• [REQUIRED WORK]: Set out exactly, line by line, the stretch of data below that begins at the line containing "### Types of assertions" and ends at the line containing "The Junit features", with both ends kept.

• [TASK DATA]:
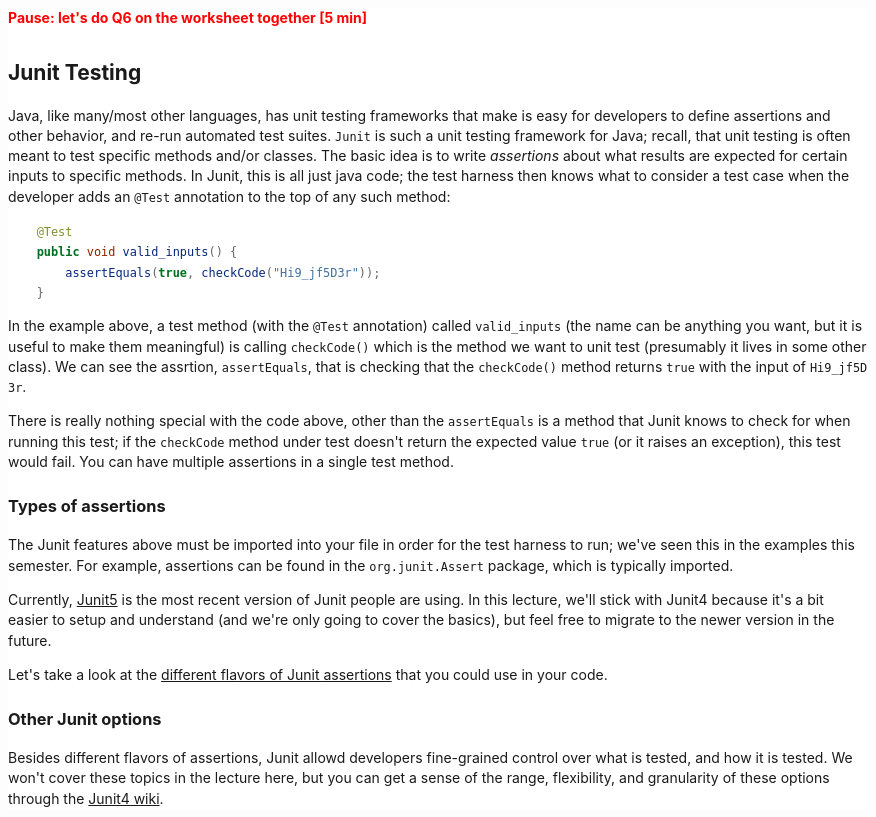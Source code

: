 <font color="red"><b>Pause: let's do Q6 on the worksheet together [5 min]</b></font>

## Junit Testing

Java, like many/most other languages, has unit testing frameworks that make is easy for developers to define assertions and other behavior, and re-run automated test suites. `Junit` is such a unit testing framework for Java; recall, that unit testing is often meant to test specific methods and/or classes. The basic idea is to write *assertions* about what results are expected for certain inputs to specific methods. In Junit, this is all just java code; the test harness then knows what to consider a test case when the developer adds an `@Test` annotation to the top of any such method:

```java
    @Test
    public void valid_inputs() {
        assertEquals(true, checkCode("Hi9_jf5D3r"));
    }   
```

In the example above, a test method (with the `@Test` annotation) called `valid_inputs` (the name can be anything you want, but it is useful to make them meaningful) is calling `checkCode()` which is the method we want to unit test (presumably it lives in some other class). We can see the assrtion, `assertEquals`, that is checking that the `checkCode()` method returns `true` with the input of `Hi9_jf5D3r`. 

There is really nothing special with the code above, other than the `assertEquals` is a method that Junit knows to check for when running this test; if the `checkCode` method under test doesn't return the expected value `true` (or it raises an exception), this test would fail. You can have multiple assertions in a single test method.

### Types of assertions

The Junit features above must be imported into your file in order for the test harness to run; we've seen this in the examples this semester. For example, assertions can be found in the `org.junit.Assert` package, which is typically imported.

Currently, [Junit5](https://junit.org/junit5/docs/current/user-guide/) is the most recent version of Junit people are using. In this lecture, we'll stick with Junit4 because it's a bit easier to setup and understand (and we're only going to cover the basics), but feel free to migrate to the newer version in the future.

Let's take a look at the [different flavors of Junit assertions](https://github.com/junit-team/junit4/wiki/Assertions) that you could use in your code.

### Other Junit options

Besides different flavors of assertions, Junit allowd developers fine-grained control over what is tested, and how it is tested. We won't cover these topics in the lecture here, but you can get a sense of the range, flexibility, and granularity of these options through the [Junit4 wiki](https://github.com/junit-team/junit4/wiki).

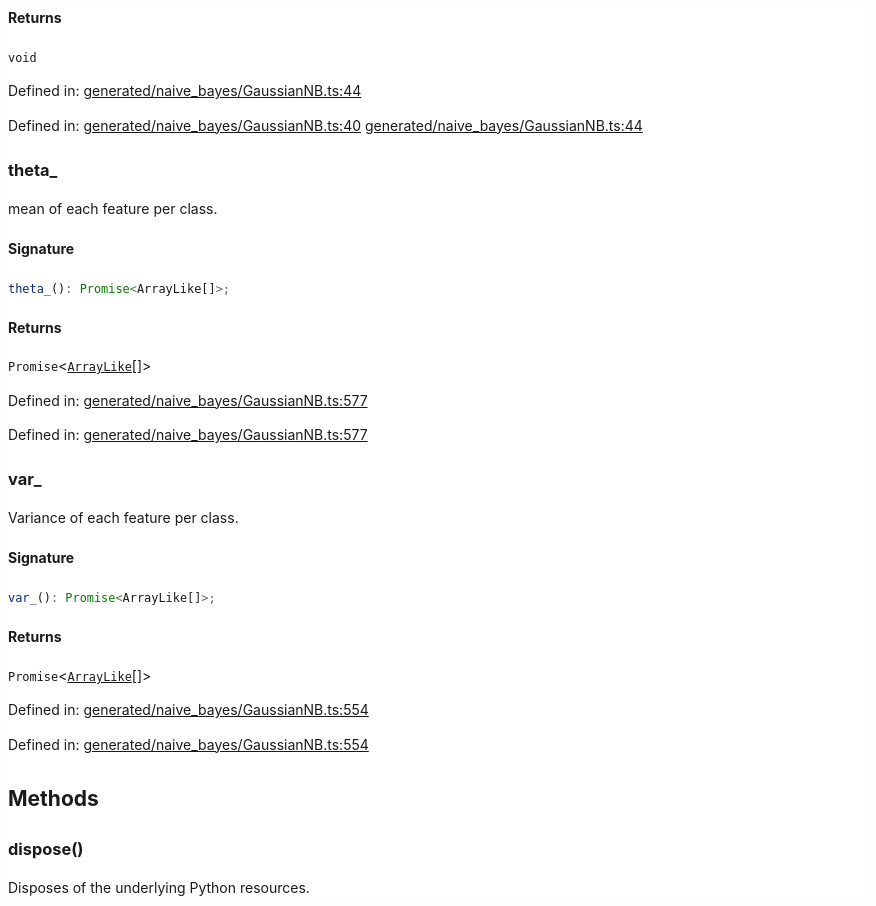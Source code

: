 #### Returns

`void`

Defined in:  [generated/naive\_bayes/GaussianNB.ts:44](https://github.com/transitive-bullshit/scikit-learn-ts/blob/f6c1fce/packages/sklearn/src/generated/naive_bayes/GaussianNB.ts#L44)

Defined in:  [generated/naive\_bayes/GaussianNB.ts:40](https://github.com/transitive-bullshit/scikit-learn-ts/blob/f6c1fce/packages/sklearn/src/generated/naive_bayes/GaussianNB.ts#L40) [generated/naive\_bayes/GaussianNB.ts:44](https://github.com/transitive-bullshit/scikit-learn-ts/blob/f6c1fce/packages/sklearn/src/generated/naive_bayes/GaussianNB.ts#L44)

### theta\_

mean of each feature per class.

#### Signature

```ts
theta_(): Promise<ArrayLike[]>;
```

#### Returns

`Promise`\<[`ArrayLike`](../types/ArrayLike.md)[]\>

Defined in:  [generated/naive\_bayes/GaussianNB.ts:577](https://github.com/transitive-bullshit/scikit-learn-ts/blob/f6c1fce/packages/sklearn/src/generated/naive_bayes/GaussianNB.ts#L577)

Defined in:  [generated/naive\_bayes/GaussianNB.ts:577](https://github.com/transitive-bullshit/scikit-learn-ts/blob/f6c1fce/packages/sklearn/src/generated/naive_bayes/GaussianNB.ts#L577)

### var\_

Variance of each feature per class.

#### Signature

```ts
var_(): Promise<ArrayLike[]>;
```

#### Returns

`Promise`\<[`ArrayLike`](../types/ArrayLike.md)[]\>

Defined in:  [generated/naive\_bayes/GaussianNB.ts:554](https://github.com/transitive-bullshit/scikit-learn-ts/blob/f6c1fce/packages/sklearn/src/generated/naive_bayes/GaussianNB.ts#L554)

Defined in:  [generated/naive\_bayes/GaussianNB.ts:554](https://github.com/transitive-bullshit/scikit-learn-ts/blob/f6c1fce/packages/sklearn/src/generated/naive_bayes/GaussianNB.ts#L554)

## Methods

### dispose()

Disposes of the underlying Python resources.
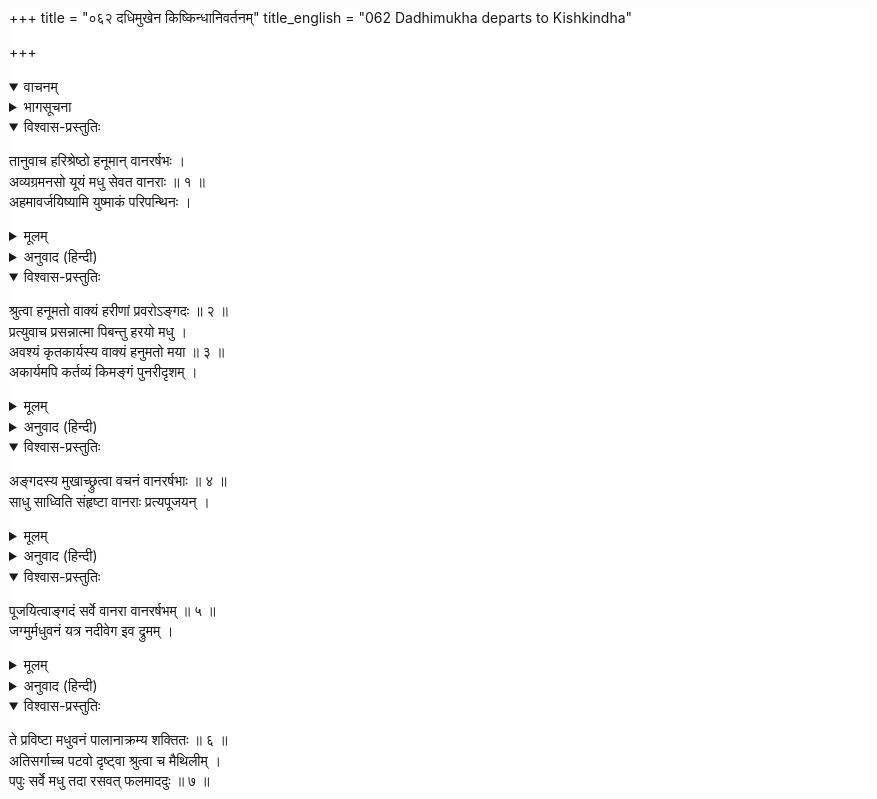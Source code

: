 +++
title = "०६२ दधिमुखेन किष्किन्धानिवर्तनम्"
title_english = "062 Dadhimukha departs to Kishkindha"

+++
<details open><summary>वाचनम्</summary>
<div caption="श्रीराम-हरिसीताराममूर्ति-घनपाठिभ्यां वचनम्" class="audioEmbed" src="https://archive.org/download/Ramayana-recitation-Sriram-harisItArAmamUrti-Ghanapaati-v2/Kanda_5/Kanda_5_SK-061-Monkeys_took_halt_at_Madhuvana.mp3"></div>
</details>

<details><summary>भागसूचना</summary></details>

<details open><summary>विश्वास-प्रस्तुतिः</summary>

तानुवाच हरिश्रेष्ठो हनूमान् वानरर्षभः ।  
अव्यग्रमनसो यूयं मधु सेवत वानराः ॥ १ ॥  
अहमावर्जयिष्यामि युष्माकं परिपन्थिनः ।
</details>

<details><summary>मूलम्</summary></details>

<details><summary>अनुवाद (हिन्दी)</summary></details>

<details open><summary>विश्वास-प्रस्तुतिः</summary>

श्रुत्वा हनूमतो वाक्यं हरीणां प्रवरोऽङ्गदः ॥ २ ॥  
प्रत्युवाच प्रसन्नात्मा पिबन्तु हरयो मधु ।  
अवश्यं कृतकार्यस्य वाक्यं हनुमतो मया ॥ ३ ॥  
अकार्यमपि कर्तव्यं किमङ्गं पुनरीदृशम् ।
</details>

<details><summary>मूलम्</summary></details>

<details><summary>अनुवाद (हिन्दी)</summary></details>

<details open><summary>विश्वास-प्रस्तुतिः</summary>

अङ्गदस्य मुखाच्छ्रुत्वा वचनं वानरर्षभाः ॥ ४ ॥  
साधु साध्विति संहृष्टा वानराः प्रत्यपूजयन् ।
</details>

<details><summary>मूलम्</summary></details>

<details><summary>अनुवाद (हिन्दी)</summary></details>

<details open><summary>विश्वास-प्रस्तुतिः</summary>

पूजयित्वाङ्गदं सर्वे वानरा वानरर्षभम् ॥ ५ ॥  
जग्मुर्मधुवनं यत्र नदीवेग इव द्रुमम् ।
</details>

<details><summary>मूलम्</summary></details>

<details><summary>अनुवाद (हिन्दी)</summary></details>

<details open><summary>विश्वास-प्रस्तुतिः</summary>

ते प्रविष्टा मधुवनं पालानाक्रम्य शक्तितः ॥ ६ ॥  
अतिसर्गाच्च पटवो दृष्ट्वा श्रुत्वा च मैथिलीम् ।  
पपुः सर्वे मधु तदा रसवत् फलमाददुः ॥ ७ ॥
</details>
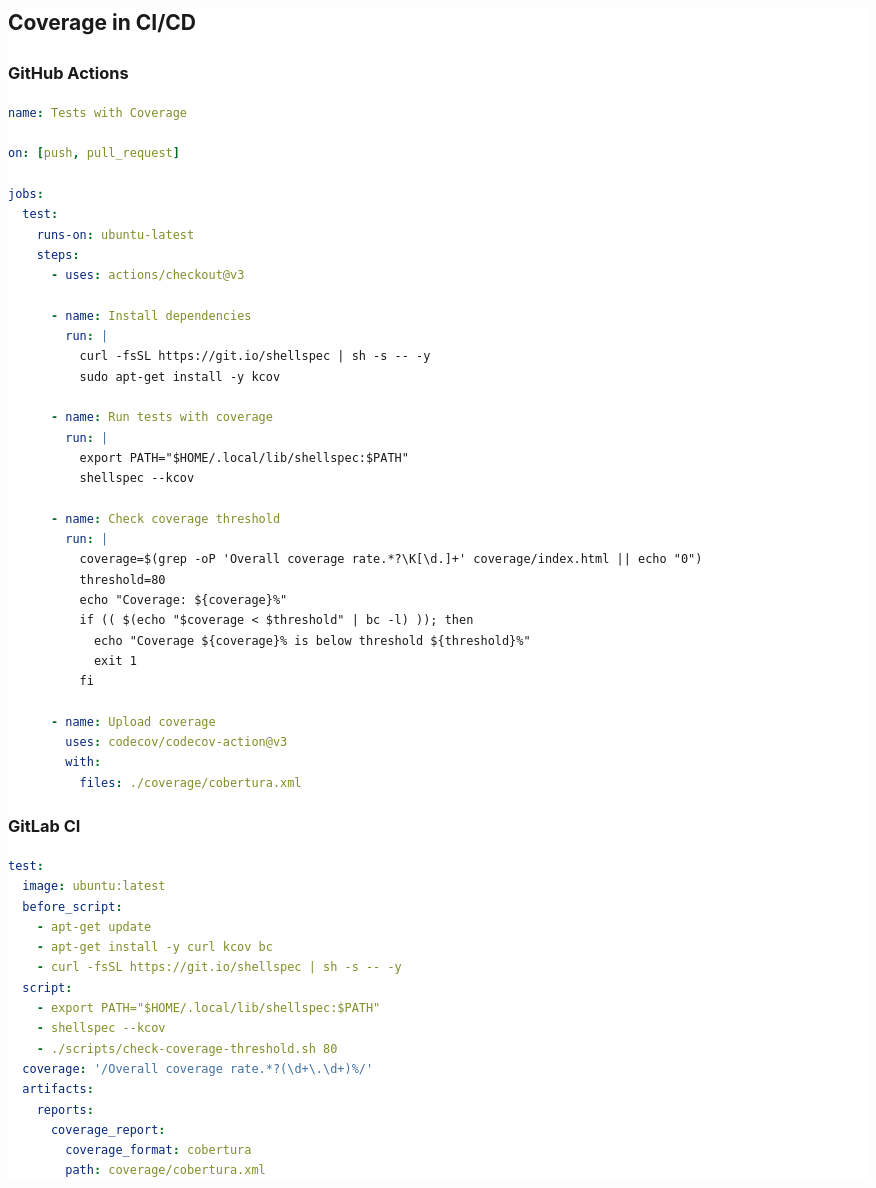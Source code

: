 ## Coverage in CI/CD

### GitHub Actions

```yaml
name: Tests with Coverage

on: [push, pull_request]

jobs:
  test:
    runs-on: ubuntu-latest
    steps:
      - uses: actions/checkout@v3

      - name: Install dependencies
        run: |
          curl -fsSL https://git.io/shellspec | sh -s -- -y
          sudo apt-get install -y kcov

      - name: Run tests with coverage
        run: |
          export PATH="$HOME/.local/lib/shellspec:$PATH"
          shellspec --kcov

      - name: Check coverage threshold
        run: |
          coverage=$(grep -oP 'Overall coverage rate.*?\K[\d.]+' coverage/index.html || echo "0")
          threshold=80
          echo "Coverage: ${coverage}%"
          if (( $(echo "$coverage < $threshold" | bc -l) )); then
            echo "Coverage ${coverage}% is below threshold ${threshold}%"
            exit 1
          fi

      - name: Upload coverage
        uses: codecov/codecov-action@v3
        with:
          files: ./coverage/cobertura.xml
```

### GitLab CI

```yaml
test:
  image: ubuntu:latest
  before_script:
    - apt-get update
    - apt-get install -y curl kcov bc
    - curl -fsSL https://git.io/shellspec | sh -s -- -y
  script:
    - export PATH="$HOME/.local/lib/shellspec:$PATH"
    - shellspec --kcov
    - ./scripts/check-coverage-threshold.sh 80
  coverage: '/Overall coverage rate.*?(\d+\.\d+)%/'
  artifacts:
    reports:
      coverage_report:
        coverage_format: cobertura
        path: coverage/cobertura.xml
```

• [FINISHED EXERCISE]:
### Types of assertions

The Junit features above must be imported into your file in order for the test harness to run; we've seen this in the examples this semester. For example, assertions can be found in the `org.junit.Assert` package, which is typically imported.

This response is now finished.